In dramatic footage, the Russian weapons depot can be seen exploding into a massive fireball, as the force throws the person behind the camera backwards. Russia was forced to replace the commander of its Crimea-based Black Sea Fleet following the explosions as the territory they have ruled for six years is under threat for the first time during this conflict.
Moscow blamed saboteurs for blasts that engulfed an ammunition depot in northern Crimea on Tuesday. Plumes of smoke were later seen rising at a second Russian military base in central Crimea, Russia’s Kommersant newspaper said.
Ukraine has not officially taken responsibility but has hinted at it. The apparent Ukrainian capability to strike deeper into Russian-occupied territory, either with some form of weapon or with sabotage, indicates a shift in the conflict. Blasts destroyed warplanes at a Russian naval air base in Crimea last week.
On Wednesday, Russia’s RIA news agency cited sources as saying the commander of its Black Sea fleet, Igor Osipov, had been replaced with a new chief, Viktor Sokolov.

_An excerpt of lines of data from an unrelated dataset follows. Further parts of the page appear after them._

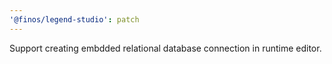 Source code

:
 ```yaml
---
'@finos/legend-studio': patch
---
```


Support creating embdded relational database connection in runtime editor.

If confirmed, the move would mark one of the most prominent sackings of a military official so far in a war in which Russia has suffered heavy losses in men and equipment.
State-owned RIA cited the sources as saying the new chief was introduced to members of the fleet’s military council in the Crimean port of Sevastopol.
The Black Sea Fleet, which has a revered history in Russia, has suffered several humiliations since President Vladimir Putin launched the invasion of Ukraine on February 24.
In April, Ukraine struck its flagship, the Moskva, a huge cruiser, with Neptune missiles. It became the biggest warship to be sunk in combat for 40 years.
Crimea, which Russia seized from Ukraine in 2014 and has extensively fortified since then, provides the main supply route for Russian forces in southern Ukraine, where Kyiv is planning a counter-offensive in the coming weeks.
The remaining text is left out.